Task instructions — Where a line below holds the string "that", count it; then give the total without any other words.

Items from a dataset
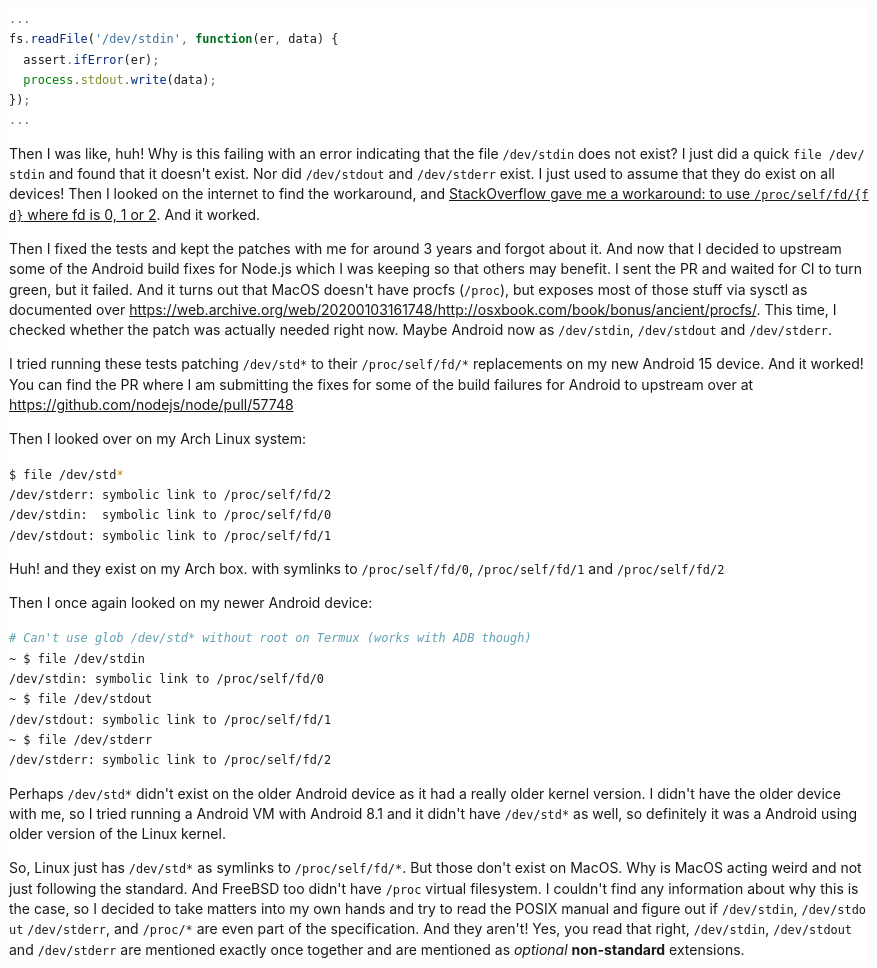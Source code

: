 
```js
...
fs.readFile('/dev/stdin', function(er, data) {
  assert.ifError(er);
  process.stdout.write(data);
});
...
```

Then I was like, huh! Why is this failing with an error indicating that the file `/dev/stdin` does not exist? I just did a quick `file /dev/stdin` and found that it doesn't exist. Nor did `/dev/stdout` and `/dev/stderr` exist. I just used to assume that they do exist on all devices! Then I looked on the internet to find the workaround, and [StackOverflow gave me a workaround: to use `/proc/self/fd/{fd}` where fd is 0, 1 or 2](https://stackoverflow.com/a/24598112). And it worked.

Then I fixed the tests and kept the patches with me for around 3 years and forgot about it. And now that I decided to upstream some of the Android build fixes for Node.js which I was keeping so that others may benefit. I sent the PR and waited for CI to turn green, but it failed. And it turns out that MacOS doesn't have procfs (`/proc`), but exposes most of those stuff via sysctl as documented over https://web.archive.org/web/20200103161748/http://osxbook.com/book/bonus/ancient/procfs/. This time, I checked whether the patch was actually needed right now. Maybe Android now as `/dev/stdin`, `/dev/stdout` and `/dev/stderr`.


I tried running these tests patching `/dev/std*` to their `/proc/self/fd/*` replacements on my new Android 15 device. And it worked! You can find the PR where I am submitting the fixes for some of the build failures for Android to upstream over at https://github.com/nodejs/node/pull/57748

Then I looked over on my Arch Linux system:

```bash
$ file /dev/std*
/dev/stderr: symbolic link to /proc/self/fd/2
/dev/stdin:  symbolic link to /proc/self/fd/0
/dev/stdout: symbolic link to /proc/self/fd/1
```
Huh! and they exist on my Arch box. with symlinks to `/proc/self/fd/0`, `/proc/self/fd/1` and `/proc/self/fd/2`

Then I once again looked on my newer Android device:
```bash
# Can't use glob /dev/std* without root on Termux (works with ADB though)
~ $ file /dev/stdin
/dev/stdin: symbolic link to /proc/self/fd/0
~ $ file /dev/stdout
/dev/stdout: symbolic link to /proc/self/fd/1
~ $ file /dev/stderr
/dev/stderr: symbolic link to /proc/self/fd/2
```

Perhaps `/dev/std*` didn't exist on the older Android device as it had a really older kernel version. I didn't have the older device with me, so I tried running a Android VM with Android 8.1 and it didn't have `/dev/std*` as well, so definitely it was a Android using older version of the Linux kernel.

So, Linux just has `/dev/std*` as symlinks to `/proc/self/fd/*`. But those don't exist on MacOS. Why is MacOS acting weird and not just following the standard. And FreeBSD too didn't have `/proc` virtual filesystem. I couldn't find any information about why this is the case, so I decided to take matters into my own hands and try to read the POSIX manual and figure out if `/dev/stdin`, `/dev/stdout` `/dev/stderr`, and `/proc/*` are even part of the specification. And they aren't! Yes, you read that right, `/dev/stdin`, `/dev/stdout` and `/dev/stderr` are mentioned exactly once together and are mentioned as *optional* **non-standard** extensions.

Exercise result — 3